Reiteración is the artist´s first solo exhibition in a Spanish gallery, and only his fourth time in our country in sixteen years; with his first appearance in 2001, in the Espai 13 of Regàs, Barenblit and Montornés. The reasons behind this irregular presence, as usual, are various and varied, but perhaps, at the heart of them all, is the linguistic character of his work.
Revolving around a premise as basic as this — that, when we have to read, language hinders the diffusion of a specific work or artist — I have been speculating with Grigely for a couple of years about the possibility of “translating” one of his historic Conversation Pieces. That is to say, what would happen if we translated a work of art, not at a catalogue or gallery text level, but at one equal to the conditions of the work itself; like a replica without being one; like forgery but with permission; like a remix without the mashup; in short, like a Spanish reiteration and edition of an object which hangs on the wall, yet keeps much of the behavior of a book.
The result of this speculation is the piece Untitled Conversations (Translated), 2017, which belongs to the wider collection, “conversation with the hearing”; a huge archive of notes from his exchanges with those of us that are not familiar with sign language, which Grigely has been compiling for decades.

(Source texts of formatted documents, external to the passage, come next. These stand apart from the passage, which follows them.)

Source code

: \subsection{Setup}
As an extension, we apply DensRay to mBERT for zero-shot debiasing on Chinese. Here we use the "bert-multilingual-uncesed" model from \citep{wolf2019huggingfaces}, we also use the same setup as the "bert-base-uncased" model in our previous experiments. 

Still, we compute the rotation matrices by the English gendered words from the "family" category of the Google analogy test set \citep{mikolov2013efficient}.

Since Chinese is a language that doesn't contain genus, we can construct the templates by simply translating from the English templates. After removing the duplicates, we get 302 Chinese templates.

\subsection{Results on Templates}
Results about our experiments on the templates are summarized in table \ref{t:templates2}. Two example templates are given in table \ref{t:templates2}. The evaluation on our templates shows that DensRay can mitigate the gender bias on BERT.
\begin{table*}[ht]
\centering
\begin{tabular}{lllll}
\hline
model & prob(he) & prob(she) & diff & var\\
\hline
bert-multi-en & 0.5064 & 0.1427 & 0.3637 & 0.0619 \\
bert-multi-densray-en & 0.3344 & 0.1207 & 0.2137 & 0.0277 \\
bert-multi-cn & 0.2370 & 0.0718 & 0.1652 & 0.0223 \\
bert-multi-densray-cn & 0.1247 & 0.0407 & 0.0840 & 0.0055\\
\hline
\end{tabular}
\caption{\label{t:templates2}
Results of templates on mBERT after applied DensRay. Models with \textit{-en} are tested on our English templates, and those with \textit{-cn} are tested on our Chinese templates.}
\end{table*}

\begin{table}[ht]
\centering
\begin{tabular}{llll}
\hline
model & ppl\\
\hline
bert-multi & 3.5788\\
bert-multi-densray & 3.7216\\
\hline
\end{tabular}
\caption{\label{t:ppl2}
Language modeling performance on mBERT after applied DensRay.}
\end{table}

This seems simple but there is a catch: although Grigely is incapable of hearing anything, he is, in contrast, a remarkably good speaker. This shifts the condition of hearing disability to one of descriptive ability: it is not that he cannot express himself fully but the “listeners” who sees their participation limited to short sentences, drawings and monosyllables which often seem insufficient. Thus, language reveals itself in all its materiality as a resistant medium, physical, slow and silent, which simultaneously spurs on descriptive ingenuity and registers the conversation in the shape of small textual Polaroids.

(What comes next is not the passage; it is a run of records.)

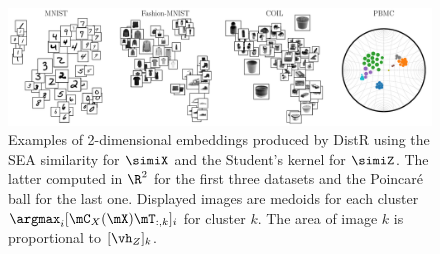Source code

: \begin{figure}[t!]
	\begin{center}
		\centerline{\includegraphics[width=\columnwidth]{figures/DistR/DistDR_embed.pdf}}
		\caption{Examples of 2-dimensional embeddings produced by DistR using the SEA similarity for $\simiX$ 
		and the Student's kernel for $\simiZ$. The latter computed in $\R^2$ for the first three datasets and the Poincaré ball for the last one.
		Displayed images are medoids for each cluster \ie $\argmax_i [\mC_X(\mX)\mT_{:,k}]_i$ for cluster $k$. The area of image $k$ is proportional to $[\vh_Z]_k$.
		}
		\label{fig:visu_gwdr}
	\end{center}
	\vspace{-0.8cm}
\end{figure}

The piece Inside the Outside, 2013 amplifies this material dimension of speech and its dissymmetry to the referent. It reminds us, in a way, of the historic Untitled Conversation (Speech is shaped breath) , 1995, in which an anonymous Frank G., tells Grigely that, “speech is shaped air.” The blown glass piece is also an almost identical reiteration of Duchamp´s famous Air de Paris (1919), which, in turn, also had to be reconstructed in 1949, raising doubts as to whether the origin of the air was still Parisian or not. In our case, we can be sure that the air inside is from the state of Colorado.

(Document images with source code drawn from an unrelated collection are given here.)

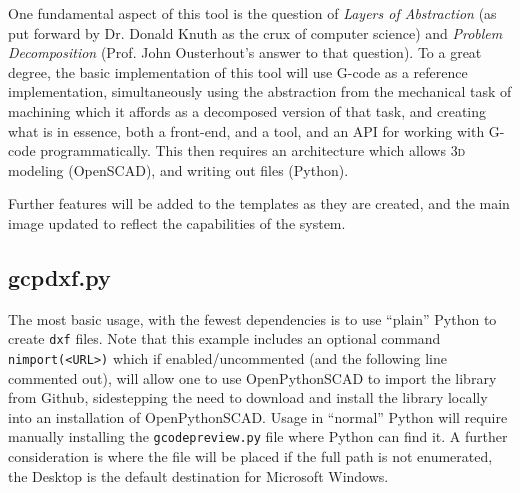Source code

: \documentclass{ltxdoc}
\begin{document}
One fundamental aspect of this tool is the question of \emph{Layers of Abstraction} (as put forward by Dr. Donald Knuth as the crux of computer science) and \emph{Problem Decomposition} (Prof. John Ousterhout's answer to that question). To a great degree, the basic implementation of this tool will use G-code as a reference implementation, simultaneously using the abstraction from the mechanical task of machining which it affords as a decomposed version of that task, and creating what is in essence, both a front-end, and a tool, and an API for working with G-code programmatically. This then requires an architecture which allows \textsc{3d} modeling (OpenSCAD), and writing out files (Python).

Further features will be added to the templates as they are created, and the main image updated to reflect the capabilities of the system.

%
%
%
%
%

\subsection{gcpdxf.py}

The most basic usage, with the fewest dependencies is to use ``plain'' Python to create \verb|dxf| files. Note that this example includes an optional command \verb|nimport(<URL>)| which if enabled/uncommented (and the following line commented out), will allow one to use OpenPythonSCAD to import the library from Github, sidestepping the need to download and install the library locally into an installation of OpenPythonSCAD. Usage in  ``normal'' Python will require manually installing the \verb|gcodepreview.py| file where Python can find it. A further consideration is where the file will be placed if the full path is not enumerated, the Desktop is the default destination for Microsoft Windows.
\end{document}

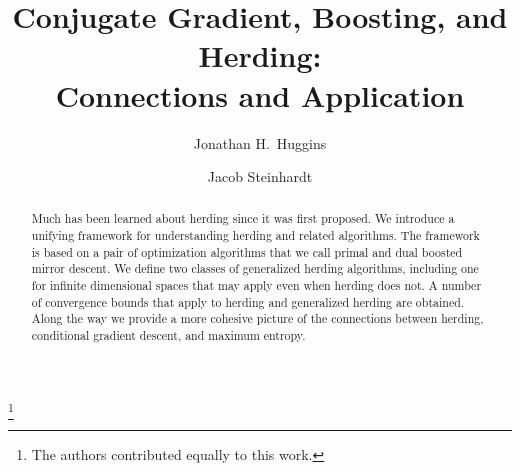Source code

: \documentclass[reqno,oneside,a4paper]{amsart}
\begin{document}
 

\title{Conjugate Gradient, Boosting, and Herding: \\ 
	   Connections and Application}
	   
\thanks{The authors contributed equally to this work.}

\author[J.~H.~Huggins]{Jonathan H.~Huggins}
\address{Massachusetts Institute of Technology}

\author[J.~Steinhardt]{Jacob Steinhardt}
\address{Stanford University}


\begin{abstract} 
Much has been learned about herding since it was first proposed.
We introduce a unifying framework for understanding herding and 
related algorithms. The framework is based on a pair of optimization 
algorithms that we call primal and dual boosted mirror descent.
We define two classes of generalized herding algorithms, 
including one for infinite dimensional spaces
that may apply even when herding does not. A number 
of convergence bounds that apply to herding and generalized
herding are obtained. Along the way we provide
a more cohesive picture of the connections between herding, 
conditional gradient descent, and maximum entropy. 
\end{abstract} 

\maketitle











\end{document}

The work on display in Reiteración gravitates towards this idea: the unique work of art is not autonomous, but the product of multiple makers working together and apart across time. For the artist, the work is not singular but plural. Or rather, its singularity is just one more of the multiple possible versions of the work, not the only one. Each exhibition implies an instance of itself which always adds a discordant note: each reiteration implies a subtle discrepancy which can be material, temporal, or even ontological; in other words, it can change what the work was, is and will be. Grigely reminds us that the Shakespeare we know today is the Shakespeare of the performers who memorized and transcribed his texts; of printers who have printed and reprinted them, and of those translators who reshaped his work into different languages. For Grigely, Shakespeare is not as much a person as he is a process.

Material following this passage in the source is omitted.